The benefits of intranasal insulin treatment in murine HIV-neurocognitive impairment diminish rapidly upon treatment discontinuation
 
The contrast between the short half-life of intranasal-delivered insulin in mouse brain (Fig. 1) and the effectiveness of intranasal insulin in ameliorating HIV-NCI (Figs. 2 and 3), prompted us to investigate the durability of insulin effects on cognition. To this end, we discontinued intranasal insulin treatment in parallel groups of uninfected and EcoHIV-infected mice on the third day of cognitive evaluation in RAWM (Fig. 4a and b and blue columns in Fig. 4c). RAWM evaluation proceeded until completion, mice were tested for virus burden (Fig. 4c) and hippocampal dendrite integrity (Fig. 4d and e). The standard last 3-day average representation of RAWM results (Fig. 4a) shows that treatment cessation in infected animals dramatically worsened their performance in the maze compared with infected, continually treated animals. A plot of daily retention trial (working memory) data for all animal groups (Fig. 4b) revealed that intranasal insulin began to restore working memory in infected mice on the first day of testing, reached statistical significance on the second day, and maximum effect by day 5.
 
However, discontinuation of insulin treatment in infected mice resulted in a complete return of working memory impairment within 24 h (Fig. 4b, blue columns). Reproducing data shown in Fig. 2, untreated infected mice tested 1 month after infection had detectable HIV DNA in the brain that was reduced following intranasal insulin by more than 90%; insulin had no effect on levels of splenic virus (Fig. 4c). Discontinuation of insulin treatment restored HIV brain burdens to close to pretreatment levels and significantly increased peripheral virus burdens compared with untreated mice (Fig. 4c). Analysis of hippocampal dendrite integrity revealed a similar pattern of efficacy (Fig. 4d and e), with insulin restoring dendrite MAP2 integrity in the CA1 and CA3 regions of the hippocampus to levels similar to uninfected mice.
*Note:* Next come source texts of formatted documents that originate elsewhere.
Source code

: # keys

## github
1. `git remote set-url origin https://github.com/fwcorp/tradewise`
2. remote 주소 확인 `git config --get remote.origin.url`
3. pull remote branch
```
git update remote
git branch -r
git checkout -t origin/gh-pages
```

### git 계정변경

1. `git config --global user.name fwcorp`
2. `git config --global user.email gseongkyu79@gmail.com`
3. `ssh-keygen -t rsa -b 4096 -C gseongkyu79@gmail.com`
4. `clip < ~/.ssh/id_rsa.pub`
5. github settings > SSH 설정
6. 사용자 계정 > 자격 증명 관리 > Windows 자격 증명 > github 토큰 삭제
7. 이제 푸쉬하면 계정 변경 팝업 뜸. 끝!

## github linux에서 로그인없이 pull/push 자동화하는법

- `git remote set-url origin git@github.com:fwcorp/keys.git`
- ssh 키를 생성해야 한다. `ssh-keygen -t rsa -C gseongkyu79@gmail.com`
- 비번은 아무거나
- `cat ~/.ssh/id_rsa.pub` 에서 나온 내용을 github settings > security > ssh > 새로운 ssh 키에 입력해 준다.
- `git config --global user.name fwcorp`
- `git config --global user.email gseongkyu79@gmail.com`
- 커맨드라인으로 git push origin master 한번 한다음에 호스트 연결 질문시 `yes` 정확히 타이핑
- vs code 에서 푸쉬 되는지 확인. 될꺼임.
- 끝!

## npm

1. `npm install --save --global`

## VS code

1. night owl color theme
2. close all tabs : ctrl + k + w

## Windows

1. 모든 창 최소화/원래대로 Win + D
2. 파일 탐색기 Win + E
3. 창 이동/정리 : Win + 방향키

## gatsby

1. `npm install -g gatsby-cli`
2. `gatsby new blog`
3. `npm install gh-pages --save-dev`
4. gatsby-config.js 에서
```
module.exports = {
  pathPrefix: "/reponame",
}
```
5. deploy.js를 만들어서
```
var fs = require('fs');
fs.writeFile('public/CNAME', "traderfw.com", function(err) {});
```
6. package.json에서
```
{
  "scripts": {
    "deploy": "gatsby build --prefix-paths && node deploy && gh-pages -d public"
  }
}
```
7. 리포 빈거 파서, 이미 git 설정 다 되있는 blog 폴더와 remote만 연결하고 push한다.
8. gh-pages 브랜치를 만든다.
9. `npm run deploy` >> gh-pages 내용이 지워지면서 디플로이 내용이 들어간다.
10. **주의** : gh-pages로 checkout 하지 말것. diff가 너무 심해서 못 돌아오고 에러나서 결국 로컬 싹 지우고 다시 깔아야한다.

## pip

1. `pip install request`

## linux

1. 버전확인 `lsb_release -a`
Cessation of insulin treatment resulted in a return of dendritic damage with MAP2 staining at levels seen in infected untreated mice. These results confirm the beneficial effects of intranasal insulin on cognition and hippocampal dendrite integrity in EcoHIV-infected mice (Figs. 2 and 3) and show that treatment discontinuation rapidly reverses these benefits.
 
Intranasal insulin treatment reverses hippocampal dendritic injury and normalizes expression of selected brain function genes in murine HIV-neurocognitive impairment
 
The spatial memory deficit in EcoHIV-infected mice (Fig. 2a) points to the hippocampus as the primary anatomical substrate of this dysfunction [17,29]. We tested hippocampal neuronal integrity in HIV-NCI mice by staining brain sections for the neuronal dendrite marker MAP2 [32,33] and neuronal cell body marker NeuN (Fig. 3a). We found a significant reduction in MAP2 staining in the CA1 and CA3 regions of the hippocampus of infected mice compared with controls (Fig. 3a and b), coinciding in real time with NCI in these animals shown in Fig. 2a. Insulin treatment of infected mice restored MAP2 stained dendrites to control levels (Fig. 3a and b), coinciding with restoration of spatial memory (Fig. 2a). In contrast, neuronal cell bodies visualized by NeuN costaining remained unaltered under all conditions tested, suggesting that EcoHIV infection does not cause hippocampal neuronal loss (Fig. 3a and b), similar to the normal HIV neuropathology in HIV-infected patients on ART [13]. These results suggest that EcoHIV infection disrupts neuronal dendritic integrity in the hippocampus and that this process is reversible by intranasal insulin treatment.